Plain-text document sources:

· · ·

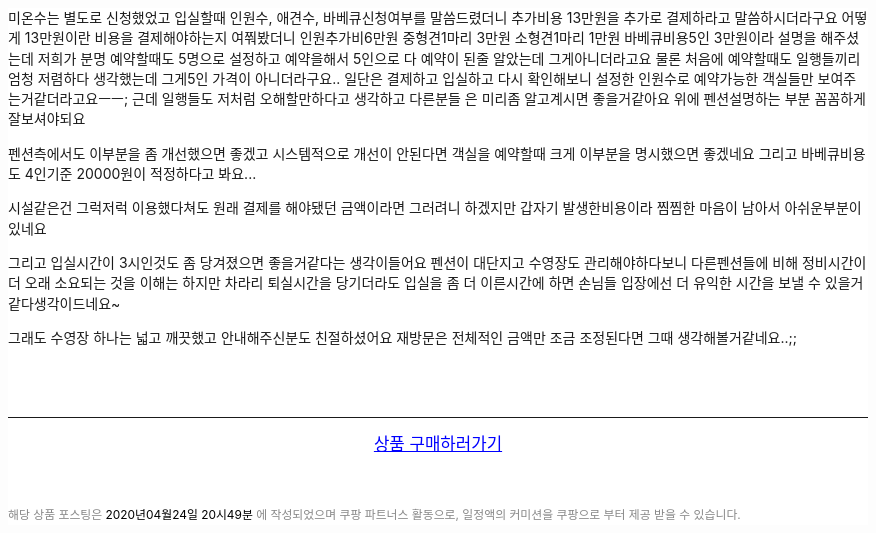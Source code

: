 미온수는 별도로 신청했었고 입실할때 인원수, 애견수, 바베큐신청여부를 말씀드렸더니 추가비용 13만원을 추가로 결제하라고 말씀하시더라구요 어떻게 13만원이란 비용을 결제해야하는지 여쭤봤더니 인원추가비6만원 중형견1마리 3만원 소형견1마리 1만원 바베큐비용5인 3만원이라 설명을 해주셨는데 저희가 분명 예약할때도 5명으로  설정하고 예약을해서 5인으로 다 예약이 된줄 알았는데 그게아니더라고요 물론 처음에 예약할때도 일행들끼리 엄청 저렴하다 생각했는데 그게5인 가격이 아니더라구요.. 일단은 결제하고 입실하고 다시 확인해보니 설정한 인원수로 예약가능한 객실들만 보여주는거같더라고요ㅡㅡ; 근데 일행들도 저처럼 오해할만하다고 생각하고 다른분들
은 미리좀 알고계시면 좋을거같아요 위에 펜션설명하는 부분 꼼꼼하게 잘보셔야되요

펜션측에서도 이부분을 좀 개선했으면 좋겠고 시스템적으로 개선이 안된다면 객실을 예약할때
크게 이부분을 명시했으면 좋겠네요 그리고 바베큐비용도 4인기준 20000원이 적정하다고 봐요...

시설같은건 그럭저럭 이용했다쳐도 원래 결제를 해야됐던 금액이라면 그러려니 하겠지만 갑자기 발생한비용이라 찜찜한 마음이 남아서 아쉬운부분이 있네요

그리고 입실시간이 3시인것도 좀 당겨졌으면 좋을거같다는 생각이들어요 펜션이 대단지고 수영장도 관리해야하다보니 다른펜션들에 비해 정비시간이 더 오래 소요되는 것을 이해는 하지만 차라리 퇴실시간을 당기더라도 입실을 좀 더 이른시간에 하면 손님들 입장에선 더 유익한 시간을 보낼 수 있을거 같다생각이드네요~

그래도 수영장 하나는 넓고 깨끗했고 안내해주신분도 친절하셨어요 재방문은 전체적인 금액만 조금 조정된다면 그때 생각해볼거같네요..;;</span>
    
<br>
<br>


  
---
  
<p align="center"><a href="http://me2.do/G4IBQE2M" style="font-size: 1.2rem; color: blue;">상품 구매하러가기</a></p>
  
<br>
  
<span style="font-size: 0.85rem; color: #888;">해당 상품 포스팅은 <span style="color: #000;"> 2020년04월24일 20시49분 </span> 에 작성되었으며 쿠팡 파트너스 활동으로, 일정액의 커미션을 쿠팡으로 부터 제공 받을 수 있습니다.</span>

· · ·

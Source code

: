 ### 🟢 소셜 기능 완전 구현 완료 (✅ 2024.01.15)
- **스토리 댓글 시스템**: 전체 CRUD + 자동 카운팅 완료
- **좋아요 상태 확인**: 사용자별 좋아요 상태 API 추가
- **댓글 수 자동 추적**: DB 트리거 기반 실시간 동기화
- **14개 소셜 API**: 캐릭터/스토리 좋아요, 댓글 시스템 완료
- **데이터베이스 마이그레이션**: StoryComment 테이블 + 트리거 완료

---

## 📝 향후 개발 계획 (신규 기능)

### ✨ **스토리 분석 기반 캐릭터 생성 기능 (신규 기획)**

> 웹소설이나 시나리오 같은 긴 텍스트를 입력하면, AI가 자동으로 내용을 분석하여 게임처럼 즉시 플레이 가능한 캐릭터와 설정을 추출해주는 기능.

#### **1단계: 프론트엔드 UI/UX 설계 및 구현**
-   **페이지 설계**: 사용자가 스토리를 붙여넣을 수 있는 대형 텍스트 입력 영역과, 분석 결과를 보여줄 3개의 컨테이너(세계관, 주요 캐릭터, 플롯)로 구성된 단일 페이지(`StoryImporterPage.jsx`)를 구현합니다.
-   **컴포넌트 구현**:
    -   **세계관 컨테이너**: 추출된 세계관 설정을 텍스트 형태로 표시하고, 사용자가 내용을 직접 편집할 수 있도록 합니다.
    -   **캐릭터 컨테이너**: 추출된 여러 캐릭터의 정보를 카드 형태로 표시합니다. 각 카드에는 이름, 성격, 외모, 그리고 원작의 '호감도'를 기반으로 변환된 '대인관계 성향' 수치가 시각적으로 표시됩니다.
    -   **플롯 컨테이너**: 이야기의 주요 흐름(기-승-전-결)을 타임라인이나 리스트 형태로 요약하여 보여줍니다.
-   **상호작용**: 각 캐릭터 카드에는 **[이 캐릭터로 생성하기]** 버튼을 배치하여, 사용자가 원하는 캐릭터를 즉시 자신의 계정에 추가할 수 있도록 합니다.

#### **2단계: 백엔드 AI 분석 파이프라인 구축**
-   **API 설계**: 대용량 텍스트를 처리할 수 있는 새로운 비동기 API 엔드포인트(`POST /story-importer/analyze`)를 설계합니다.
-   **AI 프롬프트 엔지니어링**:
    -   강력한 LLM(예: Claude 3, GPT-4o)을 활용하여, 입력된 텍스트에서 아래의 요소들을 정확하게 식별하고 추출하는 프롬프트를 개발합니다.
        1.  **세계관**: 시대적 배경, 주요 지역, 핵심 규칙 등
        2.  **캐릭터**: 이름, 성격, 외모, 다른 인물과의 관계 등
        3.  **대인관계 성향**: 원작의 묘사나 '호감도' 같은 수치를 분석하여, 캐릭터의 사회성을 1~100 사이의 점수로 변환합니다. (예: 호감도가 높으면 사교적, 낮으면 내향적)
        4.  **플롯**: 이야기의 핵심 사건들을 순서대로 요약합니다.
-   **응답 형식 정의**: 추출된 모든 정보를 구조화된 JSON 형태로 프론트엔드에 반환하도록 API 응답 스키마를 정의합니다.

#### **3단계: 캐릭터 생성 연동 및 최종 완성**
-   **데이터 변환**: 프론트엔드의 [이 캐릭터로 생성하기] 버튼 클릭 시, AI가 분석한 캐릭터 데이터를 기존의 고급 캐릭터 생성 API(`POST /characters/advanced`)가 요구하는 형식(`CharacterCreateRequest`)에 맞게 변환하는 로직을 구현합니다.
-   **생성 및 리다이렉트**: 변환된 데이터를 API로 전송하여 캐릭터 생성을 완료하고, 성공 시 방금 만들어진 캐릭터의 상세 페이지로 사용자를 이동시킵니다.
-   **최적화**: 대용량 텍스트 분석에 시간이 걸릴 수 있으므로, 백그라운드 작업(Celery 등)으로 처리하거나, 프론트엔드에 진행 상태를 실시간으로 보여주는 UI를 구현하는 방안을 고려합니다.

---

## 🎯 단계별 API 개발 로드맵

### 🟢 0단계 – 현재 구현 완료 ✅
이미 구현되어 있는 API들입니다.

· · ·

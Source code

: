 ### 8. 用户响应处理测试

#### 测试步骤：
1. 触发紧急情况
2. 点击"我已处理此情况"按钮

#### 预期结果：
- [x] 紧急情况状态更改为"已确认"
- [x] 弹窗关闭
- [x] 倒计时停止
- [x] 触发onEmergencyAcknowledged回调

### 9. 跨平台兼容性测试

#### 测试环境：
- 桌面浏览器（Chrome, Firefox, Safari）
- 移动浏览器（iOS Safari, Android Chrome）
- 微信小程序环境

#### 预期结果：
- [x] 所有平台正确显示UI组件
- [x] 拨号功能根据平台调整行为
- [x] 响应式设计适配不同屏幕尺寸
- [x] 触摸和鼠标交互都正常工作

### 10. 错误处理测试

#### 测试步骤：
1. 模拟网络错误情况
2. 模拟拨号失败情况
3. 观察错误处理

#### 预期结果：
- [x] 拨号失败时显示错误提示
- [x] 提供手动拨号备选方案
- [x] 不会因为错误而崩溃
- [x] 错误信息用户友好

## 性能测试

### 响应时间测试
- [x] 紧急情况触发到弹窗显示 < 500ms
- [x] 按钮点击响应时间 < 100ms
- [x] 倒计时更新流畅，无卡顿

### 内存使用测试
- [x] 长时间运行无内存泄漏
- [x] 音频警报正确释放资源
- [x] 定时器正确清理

· · ·

### Exercise
Only one stretch of the records above is wanted: the lines between the one holding "페이지로 사용자를 이동시킵니다." and the one holding "이미 구현되어 있는 API들입니다.", inclusive, reproduced exactly.

### Solution to the problem
-   **생성 및 리다이렉트**: 변환된 데이터를 API로 전송하여 캐릭터 생성을 완료하고, 성공 시 방금 만들어진 캐릭터의 상세 페이지로 사용자를 이동시킵니다.
-   **최적화**: 대용량 텍스트 분석에 시간이 걸릴 수 있으므로, 백그라운드 작업(Celery 등)으로 처리하거나, 프론트엔드에 진행 상태를 실시간으로 보여주는 UI를 구현하는 방안을 고려합니다.

---

## 🎯 단계별 API 개발 로드맵

### 🟢 0단계 – 현재 구현 완료 ✅
이미 구현되어 있는 API들입니다.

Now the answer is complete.